▶ **Exercise brief**:
The entries that follow need to be retyped verbatim.

[Plain-text document sources]
──────

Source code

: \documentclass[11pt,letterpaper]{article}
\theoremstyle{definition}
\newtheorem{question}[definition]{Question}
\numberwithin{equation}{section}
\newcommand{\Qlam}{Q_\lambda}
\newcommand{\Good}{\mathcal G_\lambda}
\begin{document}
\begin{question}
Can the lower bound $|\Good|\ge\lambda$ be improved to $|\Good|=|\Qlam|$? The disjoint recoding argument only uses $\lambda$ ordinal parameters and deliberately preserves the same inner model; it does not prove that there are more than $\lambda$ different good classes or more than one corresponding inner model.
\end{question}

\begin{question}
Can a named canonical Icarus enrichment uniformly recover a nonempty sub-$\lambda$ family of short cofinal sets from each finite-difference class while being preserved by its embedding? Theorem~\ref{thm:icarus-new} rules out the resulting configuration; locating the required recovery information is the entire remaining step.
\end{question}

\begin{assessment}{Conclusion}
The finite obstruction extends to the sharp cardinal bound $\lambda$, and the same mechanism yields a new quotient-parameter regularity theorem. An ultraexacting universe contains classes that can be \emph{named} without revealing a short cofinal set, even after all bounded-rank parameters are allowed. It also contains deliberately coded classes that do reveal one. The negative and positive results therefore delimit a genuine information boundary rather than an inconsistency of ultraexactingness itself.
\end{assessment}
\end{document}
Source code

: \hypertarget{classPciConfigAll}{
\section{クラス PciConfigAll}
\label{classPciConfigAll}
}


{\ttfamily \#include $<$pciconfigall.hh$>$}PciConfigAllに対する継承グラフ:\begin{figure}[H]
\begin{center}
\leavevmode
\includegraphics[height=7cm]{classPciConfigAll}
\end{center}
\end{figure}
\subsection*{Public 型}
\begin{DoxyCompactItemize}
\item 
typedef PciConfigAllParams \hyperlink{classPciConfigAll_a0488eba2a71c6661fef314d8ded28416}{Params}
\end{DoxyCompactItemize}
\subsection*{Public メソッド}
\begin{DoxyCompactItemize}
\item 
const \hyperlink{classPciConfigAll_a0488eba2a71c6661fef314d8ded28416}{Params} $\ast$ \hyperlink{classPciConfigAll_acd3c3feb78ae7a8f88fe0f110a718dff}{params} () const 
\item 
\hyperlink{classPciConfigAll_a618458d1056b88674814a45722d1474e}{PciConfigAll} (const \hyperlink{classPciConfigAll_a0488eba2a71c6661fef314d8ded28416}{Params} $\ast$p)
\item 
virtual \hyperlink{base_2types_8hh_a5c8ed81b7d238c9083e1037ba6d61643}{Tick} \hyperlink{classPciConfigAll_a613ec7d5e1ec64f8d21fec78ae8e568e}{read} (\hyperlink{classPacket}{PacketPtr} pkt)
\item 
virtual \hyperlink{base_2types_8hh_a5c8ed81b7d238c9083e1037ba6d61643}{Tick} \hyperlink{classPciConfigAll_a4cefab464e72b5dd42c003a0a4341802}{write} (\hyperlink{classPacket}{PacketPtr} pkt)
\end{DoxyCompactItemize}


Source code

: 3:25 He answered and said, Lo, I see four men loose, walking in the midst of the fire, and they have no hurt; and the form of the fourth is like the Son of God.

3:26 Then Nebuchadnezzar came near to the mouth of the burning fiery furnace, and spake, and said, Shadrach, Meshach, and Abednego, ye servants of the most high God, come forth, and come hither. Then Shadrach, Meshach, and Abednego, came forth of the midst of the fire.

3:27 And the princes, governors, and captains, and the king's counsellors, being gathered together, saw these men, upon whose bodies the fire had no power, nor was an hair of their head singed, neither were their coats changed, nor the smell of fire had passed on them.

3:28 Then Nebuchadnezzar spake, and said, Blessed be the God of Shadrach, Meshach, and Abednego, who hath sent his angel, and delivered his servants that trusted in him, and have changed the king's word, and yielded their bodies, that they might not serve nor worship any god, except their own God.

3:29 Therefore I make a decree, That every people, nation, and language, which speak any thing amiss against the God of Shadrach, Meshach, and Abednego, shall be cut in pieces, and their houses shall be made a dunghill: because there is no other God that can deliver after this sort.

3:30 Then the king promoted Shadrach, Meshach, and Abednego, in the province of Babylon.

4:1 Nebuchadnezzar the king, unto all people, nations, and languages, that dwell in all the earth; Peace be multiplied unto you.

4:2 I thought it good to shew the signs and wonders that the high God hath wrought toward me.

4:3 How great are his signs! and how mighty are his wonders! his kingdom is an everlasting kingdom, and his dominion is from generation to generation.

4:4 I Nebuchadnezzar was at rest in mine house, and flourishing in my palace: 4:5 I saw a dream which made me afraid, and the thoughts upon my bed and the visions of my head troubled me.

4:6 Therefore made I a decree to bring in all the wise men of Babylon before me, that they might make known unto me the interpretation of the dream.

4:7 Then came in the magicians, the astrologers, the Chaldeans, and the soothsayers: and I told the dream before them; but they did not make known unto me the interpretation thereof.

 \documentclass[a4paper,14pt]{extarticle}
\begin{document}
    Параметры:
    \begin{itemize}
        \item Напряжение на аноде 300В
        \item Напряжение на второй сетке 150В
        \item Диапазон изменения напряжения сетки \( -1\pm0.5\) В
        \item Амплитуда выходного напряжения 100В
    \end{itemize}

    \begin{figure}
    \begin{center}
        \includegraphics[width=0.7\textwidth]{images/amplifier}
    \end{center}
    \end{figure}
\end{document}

──────

▶ **Response to this exercise**:
Source code

: \documentclass[11pt,letterpaper]{article}
\theoremstyle{definition}
\newtheorem{question}[definition]{Question}
\numberwithin{equation}{section}
\newcommand{\Qlam}{Q_\lambda}
\newcommand{\Good}{\mathcal G_\lambda}
\begin{document}
\begin{question}
Can the lower bound $|\Good|\ge\lambda$ be improved to $|\Good|=|\Qlam|$? The disjoint recoding argument only uses $\lambda$ ordinal parameters and deliberately preserves the same inner model; it does not prove that there are more than $\lambda$ different good classes or more than one corresponding inner model.
\end{question}

\begin{question}
Can a named canonical Icarus enrichment uniformly recover a nonempty sub-$\lambda$ family of short cofinal sets from each finite-difference class while being preserved by its embedding? Theorem~\ref{thm:icarus-new} rules out the resulting configuration; locating the required recovery information is the entire remaining step.
\end{question}

\begin{assessment}{Conclusion}
The finite obstruction extends to the sharp cardinal bound $\lambda$, and the same mechanism yields a new quotient-parameter regularity theorem. An ultraexacting universe contains classes that can be \emph{named} without revealing a short cofinal set, even after all bounded-rank parameters are allowed. It also contains deliberately coded classes that do reveal one. The negative and positive results therefore delimit a genuine information boundary rather than an inconsistency of ultraexactingness itself.
\end{assessment}
\end{document}
Source code

: \hypertarget{classPciConfigAll}{
\section{クラス PciConfigAll}
\label{classPciConfigAll}
}


{\ttfamily \#include $<$pciconfigall.hh$>$}PciConfigAllに対する継承グラフ:\begin{figure}[H]
\begin{center}
\leavevmode
\includegraphics[height=7cm]{classPciConfigAll}
\end{center}
\end{figure}
\subsection*{Public 型}
\begin{DoxyCompactItemize}
\item 
typedef PciConfigAllParams \hyperlink{classPciConfigAll_a0488eba2a71c6661fef314d8ded28416}{Params}
\end{DoxyCompactItemize}
\subsection*{Public メソッド}
\begin{DoxyCompactItemize}
\item 
const \hyperlink{classPciConfigAll_a0488eba2a71c6661fef314d8ded28416}{Params} $\ast$ \hyperlink{classPciConfigAll_acd3c3feb78ae7a8f88fe0f110a718dff}{params} () const 
\item 
\hyperlink{classPciConfigAll_a618458d1056b88674814a45722d1474e}{PciConfigAll} (const \hyperlink{classPciConfigAll_a0488eba2a71c6661fef314d8ded28416}{Params} $\ast$p)
\item 
virtual \hyperlink{base_2types_8hh_a5c8ed81b7d238c9083e1037ba6d61643}{Tick} \hyperlink{classPciConfigAll_a613ec7d5e1ec64f8d21fec78ae8e568e}{read} (\hyperlink{classPacket}{PacketPtr} pkt)
\item 
virtual \hyperlink{base_2types_8hh_a5c8ed81b7d238c9083e1037ba6d61643}{Tick} \hyperlink{classPciConfigAll_a4cefab464e72b5dd42c003a0a4341802}{write} (\hyperlink{classPacket}{PacketPtr} pkt)
\end{DoxyCompactItemize}


Source code

: 3:25 He answered and said, Lo, I see four men loose, walking in the midst of the fire, and they have no hurt; and the form of the fourth is like the Son of God.

3:26 Then Nebuchadnezzar came near to the mouth of the burning fiery furnace, and spake, and said, Shadrach, Meshach, and Abednego, ye servants of the most high God, come forth, and come hither. Then Shadrach, Meshach, and Abednego, came forth of the midst of the fire.

3:27 And the princes, governors, and captains, and the king's counsellors, being gathered together, saw these men, upon whose bodies the fire had no power, nor was an hair of their head singed, neither were their coats changed, nor the smell of fire had passed on them.

3:28 Then Nebuchadnezzar spake, and said, Blessed be the God of Shadrach, Meshach, and Abednego, who hath sent his angel, and delivered his servants that trusted in him, and have changed the king's word, and yielded their bodies, that they might not serve nor worship any god, except their own God.

3:29 Therefore I make a decree, That every people, nation, and language, which speak any thing amiss against the God of Shadrach, Meshach, and Abednego, shall be cut in pieces, and their houses shall be made a dunghill: because there is no other God that can deliver after this sort.

3:30 Then the king promoted Shadrach, Meshach, and Abednego, in the province of Babylon.

4:1 Nebuchadnezzar the king, unto all people, nations, and languages, that dwell in all the earth; Peace be multiplied unto you.

4:2 I thought it good to shew the signs and wonders that the high God hath wrought toward me.

4:3 How great are his signs! and how mighty are his wonders! his kingdom is an everlasting kingdom, and his dominion is from generation to generation.

4:4 I Nebuchadnezzar was at rest in mine house, and flourishing in my palace: 4:5 I saw a dream which made me afraid, and the thoughts upon my bed and the visions of my head troubled me.

4:6 Therefore made I a decree to bring in all the wise men of Babylon before me, that they might make known unto me the interpretation of the dream.

4:7 Then came in the magicians, the astrologers, the Chaldeans, and the soothsayers: and I told the dream before them; but they did not make known unto me the interpretation thereof.

 \documentclass[a4paper,14pt]{extarticle}
\begin{document}
    Параметры:
    \begin{itemize}
        \item Напряжение на аноде 300В
        \item Напряжение на второй сетке 150В
        \item Диапазон изменения напряжения сетки \( -1\pm0.5\) В
        \item Амплитуда выходного напряжения 100В
    \end{itemize}

    \begin{figure}
    \begin{center}
        \includegraphics[width=0.7\textwidth]{images/amplifier}
    \end{center}
    \end{figure}
\end{document}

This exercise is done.